Europe’s Perpetual Crisis

The Cyprus bailout deal is a watershed in the unfolding eurozone crisis, but imposing losses on banks’ depositors violates the deposit-insurance guarantee that forms part of the proposed European banking union, while the imposition of capital controls further erodes the monetary union’s foundations. So, is Europe chasing its tail?

ATHENS – The Cyprus bailout deal is a watershed in the unfolding eurozone crisis, because responsibility for resolving banks’ problems has been shifted from taxpayers to private investors and depositors. But imposing major losses on Cypriot banks’ depositors violates the deposit-insurance guarantee that forms part of the proposed European banking union, while the imposition of capital controls further erodes the monetary union’s foundations. So, is Europe chasing its tail?

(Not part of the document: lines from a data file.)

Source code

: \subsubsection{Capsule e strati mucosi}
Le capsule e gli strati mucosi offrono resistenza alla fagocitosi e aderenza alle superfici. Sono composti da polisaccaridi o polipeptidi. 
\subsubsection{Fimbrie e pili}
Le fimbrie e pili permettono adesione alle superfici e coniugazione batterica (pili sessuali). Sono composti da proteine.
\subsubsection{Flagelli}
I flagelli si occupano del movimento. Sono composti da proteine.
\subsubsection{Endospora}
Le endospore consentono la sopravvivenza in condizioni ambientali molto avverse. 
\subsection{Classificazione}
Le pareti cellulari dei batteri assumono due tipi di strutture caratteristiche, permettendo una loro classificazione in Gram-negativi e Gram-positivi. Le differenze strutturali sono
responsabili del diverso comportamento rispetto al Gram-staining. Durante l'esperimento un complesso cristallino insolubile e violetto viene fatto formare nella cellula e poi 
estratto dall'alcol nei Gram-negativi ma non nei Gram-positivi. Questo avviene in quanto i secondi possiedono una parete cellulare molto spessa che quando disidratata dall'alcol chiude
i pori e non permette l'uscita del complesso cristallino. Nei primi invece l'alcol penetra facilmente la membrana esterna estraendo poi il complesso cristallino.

Germany and the other countries of the eurozone core are signaling that debt mutualization within the monetary union is out of the question, and that bailouts of countries or financial institutions will be balanced by “bail-ins” of their creditors. Increased uncertainty concerning the safety of deposits will push up interest rates and deepen Europe’s recession, and may also trigger capital outflows from the eurozone’s weaker peripheral economies to the core.

The implications of this shift may be far-reaching. The German model for resolving the debt crisis and returning to internal or external balance relies on fiscal consolidation and structural reforms for the deficit countries. But, if all countries simultaneously attempt to improve their fiscal or external balances by cutting spending and raising taxes, all will fail, because each country’s austerity implies less demand for other countries’ output, in turn perpetuating both domestic and external imbalances. “Bailing in” creditors will exacerbate these trends.